ANZ says its ANZ Plus banking app has become an exercise in continuous development, with the bank becoming “obsessed” with how to acquire and incorporate customer feedback into its design.
Value stream lead at ANZx Danielle Curry told a Twilio RED event that direct customer feedback plays a vital role in how the bank's innovation arm, ANZx, focuses its engineering efforts in its new retail banking platform, ANZ Plus.
Curry said instead of focusing on building a product, ANZx is focusing on understanding the customer journey, and building around that.
“Our research, design, our engineering, our value centre all corral around those customer journeys and that's a very different mindset.
“It's not saying what's my product and how do I get to you – it’s saying what are you trying to do, and how are we all aligned around that.”
Curry added “within that, we kind of obsess about customer feedback” to ensure consumer responses are embedded back into the user journey.
Instead of using a "decoupled" web-based chatbot, ANZ Plus also opted to use a personalised chat experience for a stronger bespoke approach to customer support.
The “beautiful chat experience” - built in partnership with Twilio - has been heavily integrated into the mobile app and customer relationship management system, according to Curry.
“In our new experience if you're looking for support, you pop up with the preferred name, because we captured that in the joining experience and we have the context of where you are in the app," Curry said.
“We've tried to build that hyper personalisation all the way through, and then we have a coach on the other end who's able to access that personalised information as well.”
ANZx's aim with hyper personalisation is to anticipate what a customer's enquiry is going to be, and the combination of software and human coach is designed to refine that ability.
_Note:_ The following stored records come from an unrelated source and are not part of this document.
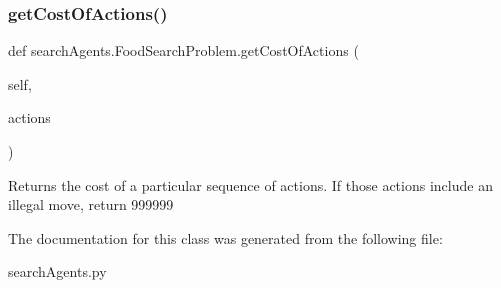 \subsubsection{\texorpdfstring{get\+Cost\+Of\+Actions()}{getCostOfActions()}}
{\footnotesize\ttfamily def search\+Agents.\+Food\+Search\+Problem.\+get\+Cost\+Of\+Actions (\begin{DoxyParamCaption}\item[{}]{self,  }\item[{}]{actions }\end{DoxyParamCaption})}

\begin{DoxyVerb}Returns the cost of a particular sequence of actions.  If those actions
include an illegal move, return 999999\end{DoxyVerb}
 

The documentation for this class was generated from the following file\+:\begin{DoxyCompactItemize}
\item 
search\+Agents.\+py\end{DoxyCompactItemize}
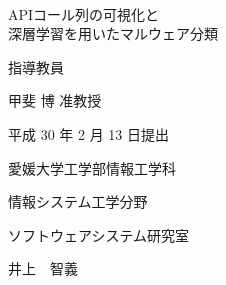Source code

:\pagestyle{empty}
\setlength{\oddsidemargin}{-2.0cm}
\setlength{\textwidth}{20cm}

\
\vspace{3cm}

\begin{center}
{\LARGE {APIコール列の可視化と\\深層学習を用いたマルウェア分類}}\\

\vspace{9mm}

{\Large 指導教員}

\vspace{5mm}

{\Large 甲斐 博 准教授}\\

\vspace{6cm}

{\Large 平成 30 年 2 月 13 日提出}\\

\vspace{20mm}

{\Large 愛媛大学工学部情報工学科}\\

\vspace{4mm}

{\Large 情報システム工学分野}\\

\vspace{4mm}

{\Large ソフトウェアシステム研究室}\\

\vspace{18mm}

{\huge 井上　智義}\\

\end{center}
Curry said customers love this feature, and are surprised when they find ANZ already knows that they're asking about.
While “it took a bit longer to build” Curry said “making those engineering choices early around when you want to create features ... that you’re true to that hyper personalisation.”
Speaking to iTnews directly, Curry said the app was soft launched as a "minimum loveable product” (MLP).
This has allowed Curry and her team “to tweak some features” around messaging and language as the app releases new capabilities as part of its continuous development cycle.
“We thought we had enough features to get out there and test and that's been brilliant from a testing perspective.
“Going with that MLP was a really good decision to help us test and learn a bit because …you don't get as really rich learnings as when you've got it really in the hands of customers.
“We're getting loads of customer feedback, either people providing suggestions or when they chat with one of our coaches giving them ideas.”
Curry added in the ANZ Plus space, “we've started with the management money journey and we'll be looking at the buyer-owner home journeys later in the year as well.”